Participants in the healthcare panel included Carolyn Beauchamp, president and CEO of the Mental Health Association of New Jersey; Barbara Mintz, vice president of healthy living and community wellness at RWJ/Barnabas Health; Gregory Paulson, executive director of the Trenton Health Team; and Sen. Joseph Vitale (D-Middlesex), the longtime leader of the Senate Health Committee. The conference was NJ Spotlight’s second-annual event focused on urban policy in the Garden State.
Mary Ann Christopher, who represented Horizon Blue Cross Blue Shield, the panel’s sponsor, also noted that the insurance company has been working for eight months on a new integrated-care program that seeks to weave addiction treatment, particularly for heroin and opiods, into protocols for other aspects of care.
Despite their diverse backgrounds, the panelists agreed comprehensive “complete” care is essential to achieving better health outcomes and lowering healthcare costs over time. They largely concurred with the findings of Seton Hall researchers whoin March suggesting that, despite efforts to reform some guidelines, the state’s regulatory system still stymies full integration, and low provider payment rates only exacerbate the problem.

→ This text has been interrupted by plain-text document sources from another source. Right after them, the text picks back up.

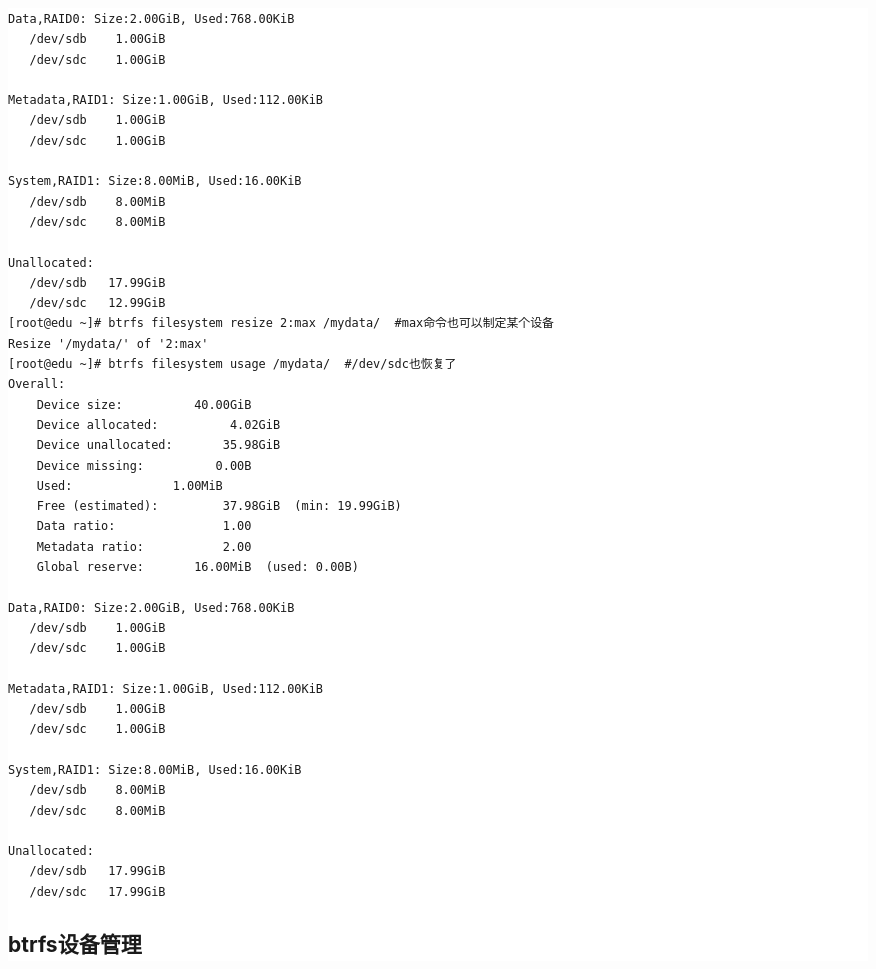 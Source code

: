    Data,RAID0: Size:2.00GiB, Used:768.00KiB
       /dev/sdb	   1.00GiB
       /dev/sdc	   1.00GiB
    
    Metadata,RAID1: Size:1.00GiB, Used:112.00KiB
       /dev/sdb	   1.00GiB
       /dev/sdc	   1.00GiB
    
    System,RAID1: Size:8.00MiB, Used:16.00KiB
       /dev/sdb	   8.00MiB
       /dev/sdc	   8.00MiB
    
    Unallocated:
       /dev/sdb	  17.99GiB
       /dev/sdc	  12.99GiB
    [root@edu ~]# btrfs filesystem resize 2:max /mydata/  #max命令也可以制定某个设备
    Resize '/mydata/' of '2:max'
    [root@edu ~]# btrfs filesystem usage /mydata/  #/dev/sdc也恢复了
    Overall:
        Device size:		  40.00GiB
        Device allocated:		   4.02GiB
        Device unallocated:		  35.98GiB
        Device missing:		     0.00B
        Used:			   1.00MiB
        Free (estimated):		  37.98GiB	(min: 19.99GiB)
        Data ratio:			      1.00
        Metadata ratio:		      2.00
        Global reserve:		  16.00MiB	(used: 0.00B)
    
    Data,RAID0: Size:2.00GiB, Used:768.00KiB
       /dev/sdb	   1.00GiB
       /dev/sdc	   1.00GiB
    
    Metadata,RAID1: Size:1.00GiB, Used:112.00KiB
       /dev/sdb	   1.00GiB
       /dev/sdc	   1.00GiB
    
    System,RAID1: Size:8.00MiB, Used:16.00KiB
       /dev/sdb	   8.00MiB
       /dev/sdc	   8.00MiB
    
    Unallocated:
       /dev/sdb	  17.99GiB
       /dev/sdc	  17.99GiB
    




## 




## btrfs设备管理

“Integrated care has been on our agenda for a long time,” Beauchamp said. Better connecting primary care with mental health treatment is “a major part of the solution” to helping those with serious mental illnesses live longer, she said; these individuals now die an average of 25-years sooner than those without similar emotional challenges.
Paulson explained that thewas founded in part to tackle chronic health issues for residents who were cycling in and out of the two local hospitals, sometimes more than 365 times a year. “Substance abuse and behavioral health needs were really driving that high utilization,” he said.
Now visitors to Trenton’s local Federally Qualified Health Center -- one of the few sources for primary care left in the Capitol City -- are also screened for behavioral health concerns during their first visit, regardless of the reason they came in, Paulson said. Of the 11,000 patients seen that first year, 4,000 were flagged for a follow up, and 2,000 were provided additional mental health or substance-use disorder treatments.
Earlier this year state regulators issued a waiver designed to make it easier for primary-care providers to also offer behavioral care at the same site. But speakers noted this only addresses half the problem, and more must be done to integrate primary care into existing mental health and substance use disorder facilities.
Beauchamp noted there are at least seven pilot projects underway to address this second half of the challenge -- adding physical care to behavioral care facilities -- but they are largely focused on screening for chronic diseases, then referring patients for treatment elsewhere. And when the pilot ends, even this service will cease to exist.
“The terrible problem is sustainability,” she said.For Vitale, concerns about integrated care came to light when he started working on legislation to address the opioid epidemic. Efforts to offer substance-use disorder programs to patients visiting FQHCs were complicated by rules that require separate entrances and filing systems for physical and mental care patients, he recalled.
“Recovery options are in short supply,” he said, “and that’s just crazy.”
Vitale is working on several bills to reduce these regulatory barriers to creating comprehensive treatment centers; with many stakeholders involved, he said, the final product is still evolving. “We’re taking our time and getting it right,” he said, noting the goal is to create “one-stop shopping for all of these services in the same place.”
In addition, Mintz, with RWJ/Barnabas, reminded the audience of the importance of disease prevention and wellness in general. Health, both physical and mental, is directly tied to other issues like decent, toxin-free housing, access to healthy food, safe places to exercise, and clean air and water, as well as the availability of healthcare providers, she said.
“Wellness involves everything that affects a person’s life,” she said. “And if we keep our communities healthy, we will definitely be lowering healthcare costs, but also improving outcomes.”
Mintz, Paulson, and others agreed this is not a job healthcare institutes can do on their own. When RWJ/Barnabas discovered many pre-teens in Newark who topped 300 pounds, they worked with the city’s public school system to create a program designed to reduce obesity; the organization also partners with faith-based groups and engages community membersgarden, and urban farmers market, Mintz said.
“I think we have to leverage the strengths of partnerships in the community. Otherwise, we’ll never get the job done,” she said. “It’s not something a hospital can do alone. But we can do it with other partners out there.”